You were married during this time?
"Oh, yes, and had a family, although I was separated from my wife for the last 18 years before she died. We never divorced. We wouldn't have dreamed of it. I did have a relationship during those 18 years, which was not what one was supposed to do, but by and large I think I managed to do the right thing. Today I have 13 grandchildren, three great-grandchildren, and another on the way."
Is there, I asked, any way in which your work has changed over the years? What have you learned?
Ameche was silent for a moment.
"I don't think so. Not my way of working."
He thought some more.
"There is one thing," he said. "To me, the one greatest enigma in motion pictures has always been how Spencer Tracy listened. To watch him listen was to be filled with admiration. He listened so intently. Not the greatest performers in the business - not Olivier, not Richardson, name who you will - could listen the way he did. And I couldn't figure it out. God, I would strive so hard to really do that, to really listen, but always in the back of my mind I would be rehearsing that next line.

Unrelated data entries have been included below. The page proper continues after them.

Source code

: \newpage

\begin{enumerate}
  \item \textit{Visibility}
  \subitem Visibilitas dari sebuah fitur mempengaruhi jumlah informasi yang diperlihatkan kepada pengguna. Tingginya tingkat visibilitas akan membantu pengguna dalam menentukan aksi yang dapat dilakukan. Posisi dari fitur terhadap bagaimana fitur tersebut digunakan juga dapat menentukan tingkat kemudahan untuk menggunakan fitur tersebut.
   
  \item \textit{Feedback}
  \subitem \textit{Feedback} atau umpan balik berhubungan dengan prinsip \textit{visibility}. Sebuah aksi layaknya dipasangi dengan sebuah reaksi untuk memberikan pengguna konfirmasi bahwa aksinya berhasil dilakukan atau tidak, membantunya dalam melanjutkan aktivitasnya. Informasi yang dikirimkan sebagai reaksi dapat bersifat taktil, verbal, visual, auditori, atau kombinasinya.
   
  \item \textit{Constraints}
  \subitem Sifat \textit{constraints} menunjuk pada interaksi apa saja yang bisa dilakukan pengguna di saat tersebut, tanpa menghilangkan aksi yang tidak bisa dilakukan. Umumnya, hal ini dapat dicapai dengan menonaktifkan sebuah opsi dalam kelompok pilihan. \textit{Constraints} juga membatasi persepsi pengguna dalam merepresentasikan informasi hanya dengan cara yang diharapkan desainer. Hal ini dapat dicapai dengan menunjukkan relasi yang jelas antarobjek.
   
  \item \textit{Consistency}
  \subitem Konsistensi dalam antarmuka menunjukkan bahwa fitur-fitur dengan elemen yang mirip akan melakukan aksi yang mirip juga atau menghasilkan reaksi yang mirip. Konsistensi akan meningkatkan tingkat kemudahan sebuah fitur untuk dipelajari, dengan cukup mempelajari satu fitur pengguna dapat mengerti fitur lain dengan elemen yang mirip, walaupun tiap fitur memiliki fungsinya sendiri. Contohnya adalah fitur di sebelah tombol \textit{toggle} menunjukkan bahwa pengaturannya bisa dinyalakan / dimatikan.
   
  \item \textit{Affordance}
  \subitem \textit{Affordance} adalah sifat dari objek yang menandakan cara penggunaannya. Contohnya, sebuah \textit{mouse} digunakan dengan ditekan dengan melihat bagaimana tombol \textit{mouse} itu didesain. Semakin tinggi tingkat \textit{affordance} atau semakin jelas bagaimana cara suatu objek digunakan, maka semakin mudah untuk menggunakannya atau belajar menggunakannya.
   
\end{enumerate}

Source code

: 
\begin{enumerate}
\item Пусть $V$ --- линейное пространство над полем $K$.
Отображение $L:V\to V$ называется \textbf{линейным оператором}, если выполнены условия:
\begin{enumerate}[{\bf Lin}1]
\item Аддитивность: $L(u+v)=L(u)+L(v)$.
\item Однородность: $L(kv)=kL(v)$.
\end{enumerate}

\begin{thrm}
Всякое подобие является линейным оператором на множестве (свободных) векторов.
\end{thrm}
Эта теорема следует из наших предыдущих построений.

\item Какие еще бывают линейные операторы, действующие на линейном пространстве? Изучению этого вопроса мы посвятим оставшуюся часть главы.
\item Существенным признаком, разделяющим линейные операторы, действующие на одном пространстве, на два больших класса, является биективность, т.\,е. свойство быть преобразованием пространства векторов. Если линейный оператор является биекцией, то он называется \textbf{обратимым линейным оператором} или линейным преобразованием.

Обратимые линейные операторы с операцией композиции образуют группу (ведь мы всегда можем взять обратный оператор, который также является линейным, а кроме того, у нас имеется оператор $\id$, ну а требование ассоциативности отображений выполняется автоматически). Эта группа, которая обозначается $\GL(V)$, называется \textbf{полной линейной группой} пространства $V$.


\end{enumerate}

"I think I've finally figured out what he did. Some way or another, he had the security and the willpower to listen intently and never ever let the next line come into his mind. Not until he actually needed it. And that is a dreadfully hard thing for me to do. I'm practicing all the time. I've never seen anybody else that listened like Tracy."
You're 80 years old, I said, and you made your first movie 52 years ago, and you're still practicing all the time to get better?
"I hope so."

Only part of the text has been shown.